In 1878 when Wilbur and Orville Wright were 11 and 7 years old, their father gave them a toy based on the model airplane, the planophore, designed by French aeronautical engineer Alphonse Penaud. The small model helicopter was made from bamboo, paper, and cork and was powered by a rubber band. The toy fascinated the boys and sparked their lifelong interest in flying and aeronautics. The rest is history. 

The family moved often with their minister father. The boys followed the work of the German glider pioneer Otto Lilienthal and exhausted the materials in their local libraries. In 1899 they wrote to the Smithsonian Institution for suggested aeronautical texts. 

Wilber’s plans to attend Yale were ended by a hockey accident. After a three-year recovery, he joined Orville who had established a printing shop. They published local poets and several newspapers including the Dayton Tattler, a Black newspaper edited by Orville’s classmate future Harlem Renaissance writer Paul Lawrence Dunbar. The brothers became known for designing and building quality “rolling cylinder” printing presses.  

Additionally, in 1892 the brothers opened a bicycle sales and repair shop, and they began to build bicycles on a small scale in 1896. They developed their own self-oiling bicycle wheel hub and created and installed a number of light machine tools in the shop.
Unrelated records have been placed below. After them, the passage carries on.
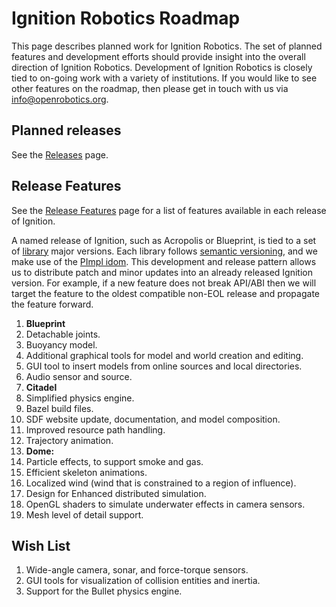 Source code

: # Ignition Robotics Roadmap

This page describes planned work for Ignition Robotics. The set of planned
features and development efforts should provide insight into the overall
direction of Ignition Robotics. Development of Ignition Robotics is closely
tied to on-going work with a variety of institutions. If you would like to
see other features on the roadmap, then please get in touch with us via
info@openrobotics.org. 

## Planned releases

See the [Releases](/docs/releases) page.

## Release Features

See the [Release Features](/docs/release-features) page for a list of features
available in each release of Ignition.

A named release of Ignition, such as Acropolis or Blueprint, is tied to
a set of [library](/libs) major versions. Each library follows
[semantic versioning](https://semver.org/), and we make use of the [PImpl
idom](https://en.cppreference.com/w/cpp/language/pimpl). This development
and release pattern allows us to distribute patch and minor updates into an already released Ignition version. For example, if a new feature does not break API/ABI then we will target the feature to the oldest compatible non-EOL release and propagate the feature forward.

1. **Blueprint**
  1. Detachable joints.
  1. Buoyancy model.
  1. Additional graphical tools for model and world creation and editing.
  1. GUI tool to insert models from online sources and local directories.
  1. Audio sensor and source.
1. **Citadel**
  1. Simplified physics engine.
  1. Bazel build files.
  1. SDF website update, documentation, and model composition.
  1. Improved resource path handling.
  1. Trajectory animation.
1. **Dome:**
  1. Particle effects, to support smoke and gas.
  1. Efficient skeleton animations.
  1. Localized wind (wind that is constrained to a region of influence).
  1. Design for Enhanced distributed simulation.
  1. OpenGL shaders to simulate underwater effects in camera sensors. 
  1. Mesh level of detail support.

## Wish List

1. Wide-angle camera, sonar, and force-torque sensors.
1. GUI tools for visualization of collision entities and inertia.
1. Support for the Bullet physics engine.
Profits from the print shop and the bicycle operation eventually were used to fund the Wright brothers’ aeronautical experiments from 1899 to 1905. The experience of designing and building lightweight, precision machines of wood, wire, and metal tubing was ideal preparation for the construction of flying machines. 

They made the first controlled, sustained flight of a powered, heavier-than-air aircraft with the Wright Flyer on December 17, 1903, four miles south of Kitty Hawk, North Carolina, at what is now known as Kill Devil Hills. The brothers were also the first to invent aircraft controls that made fixed-wing powered flight possible. Orville Wright’s flight lasted 12-seconds and only covered 120-feet.   

From the beginning of their aeronautical work, Wilbur and Orville focused on developing a reliable method of pilot control as the key to solving “the flying problem”. Their approach differed significantly from other experimenters of the time who put more emphasis on developing powerful engines. Using a small home-built wind tunnel, the Wrights also collected more accurate data than ever before, enabling them to design more efficient wings and propellers.  Their first U.S. patent did not claim invention of a flying machine, but rather a system of aerodynamic control that manipulated a flying machine’s surfaces. The brothers’ breakthrough was their creation of a three-axis control system, which enabled the pilot to steer the aircraft effectively and to maintain its equilibrium. 

The 1903 Wright airplane on display at the Smithsonian is labeled: “By original scientific research, the Wright brothers discovered the principles of human flight. As inventors, builders and flyers, they further developed the aeroplane, taught man to fly, and opened the era of aviation.” 

A joint resolution of U.S. Congress declared December 17, 1963, as Wright Brothers Day. Although this holiday was originally a one-off celebration, Congress amended the resolution to designate December 17th as Wright Brothers Day going forward. The U.S President usually issues an annual proclamation encouraging people to observe this holiday.